Ovintiv plans to bring fourth-quarter 2022 DUCs online in 2023. The company’s guidance for its U.S. and Canadian plays includes bringing online:
- 70 to 80 net wells in the Permian;
- 70 to 80 net wells in the Montney Shale;
- 40 to 50 net wells in the Uinta and Bakken; and
- 25 to 30 net wells in the Anadarko.
“One of the keys to generating durable returns is having a deep premium inventory,” said Brendan McCracken, Ovintiv president and CEO, in the earnings call. “We drill a little over 200 wells a year as our ‘23 plan. So, we need to be replacing that as we go is our view. And our strategy is to do that with a combination of both the organic effort to get more locations on the acres we already control, but also the bolt-on approach that you've seen us following.”

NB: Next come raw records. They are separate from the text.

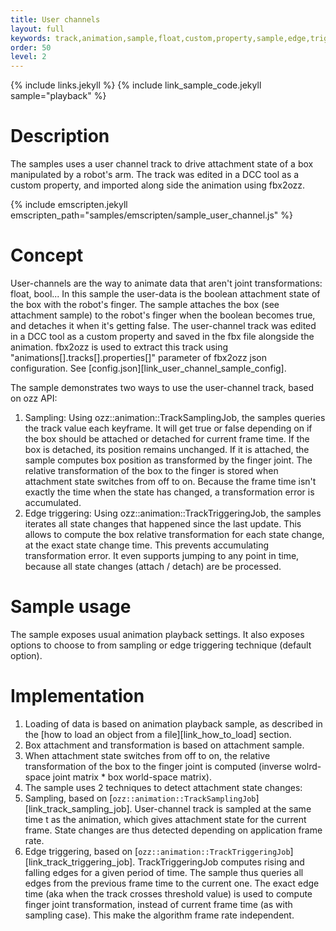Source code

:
 ```yaml
---
title: User channels
layout: full
keywords: track,animation,sample,float,custom,property,sample,edge,triggering,frame,rate,dependant
order: 50
level: 2
---
```


{% include links.jekyll %}
{% include link_sample_code.jekyll sample="playback" %}

Description
===========

The samples uses a user channel track to drive attachment state of a box manipulated by a robot's arm. The track was edited in a DCC tool as a custom property, and imported along side the animation using fbx2ozz.

{% include emscripten.jekyll emscripten_path="samples/emscripten/sample_user_channel.js" %}

Concept
=======

User-channels are the way to animate data that aren't joint transformations: float, bool... In this sample the user-data is the boolean attachment state of the box with the robot's finger. The sample attaches the box (see attachment sample) to the robot's finger when the boolean becomes true, and detaches it when it's getting false.
The user-channel track was edited in a DCC tool as a custom property and saved in the fbx file alongside the animation. fbx2ozz is used to extract this track using "animations\[\].tracks\[\].properties\[\]" parameter of fbx2ozz json configuration. See [config.json][link_user_channel_sample_config].

The sample demonstrates two ways to use the user-channel track, based on ozz API:
1. Sampling: Using ozz::animation::TrackSamplingJob, the samples queries the track value each keyframe. It will get true or false depending on if the box should be attached or detached for current frame time. If the box is detached, its position remains unchanged. If it is attached, the sample computes box position as transformed by the finger joint. The relative transformation of the box to the finger is stored when attachment state switches from off to on. Because the frame time isn't exactly the time when the state has changed, a transformation error is accumulated.
2. Edge triggering: Using ozz::animation::TrackTriggeringJob, the samples iterates all state changes that happened since the last update. This allows to compute the box relative transformation for each state change, at the exact state change time. This prevents accumulating transformation error. It even supports jumping to any point in time, because all state changes (attach / detach) are be processed. 

Sample usage
============

The sample exposes usual animation playback settings. It also exposes options to choose to from sampling or edge triggering technique (default option).

Implementation
==============

1. Loading of data is based on animation playback sample, as described in the [how to load an object from a file][link_how_to_load] section.
2. Box attachment and transformation is based on attachment sample.
3. When attachment state switches from off to on, the relative transformation of the box to the finger joint is computed (inverse wolrd-space joint matrix * box world-space matrix).
4. The sample uses 2 techniques to detect attachment state changes:  
  1. Sampling, based on [`ozz::animation::TrackSamplingJob`][link_track_sampling_job]. User-channel track is sampled at the same time t as the animation, which gives attachment state for the current frame. State changes are thus detected depending on application frame rate.
  2. Edge triggering, based on [`ozz::animation::TrackTriggeringJob`][link_track_triggering_job]. TrackTriggeringJob computes rising and falling edges for a given period of time. The sample thus queries all edges from the previous frame time to the current one. The exact edge time (aka when the track crosses threshold value) is used to compute finger joint transformation, instead of current frame time (as with sampling case). This make the algorithm frame rate independent.
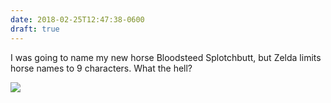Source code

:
 ```yaml
---
date: 2018-02-25T12:47:38-0600
draft: true
---
```




I was going to name my new horse Bloodsteed Splotchbutt, but Zelda limits horse names to 9 characters. What the hell?

![](/images/2018/e40da9307d.jpg)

Despite 2022 portfolio renewals and plans for continued growth, Ovintiv said in its earnings call that 2023’s less-than-stellar outlook for natural gas and NGL prices pushed the company to allocate capital to oil condensate rich parts of its portfolio.
The Uinta matched the Permian for the highest operating margin in 2022, and in the Bakken, the 10-well Cramer pad exceeded expectations with 2 MMbbl of oil in 200 days. Ovintiv is focused on takeaway capacity and getting barrels to market for optimal results, said Greg Givens, Ovintiv COO.
“So [an] encouraged but measured approach,” said Givens.
If economic factors dictate, Ovintiv is positioned to shift capital to other parts of its portfolio “in response to lower commodity or lower service costs to one basin versus another,” he said.
Debt down, dividend up
In 2022, total long-term debt was reduced by approximately $1.2 billion, and the company reported returning almost $1 billion to shareholders through base dividend and share buybacks.
On Feb. 27, Ovintiv announced a quarterly dividend of $0.25 per share of common stock payable on March 31 to shareholders on record as of March 15.
“In 2022, we delivered tremendous profitability, increased direct returns to our shareholders, bolstered our financial strength, extended our future inventory runway and continued our strong social and emissions performance,” McCracken said. “I'm confident our team will continue to deliver leading capital efficiency and durable returns for our shareholders in 2023 and beyond.”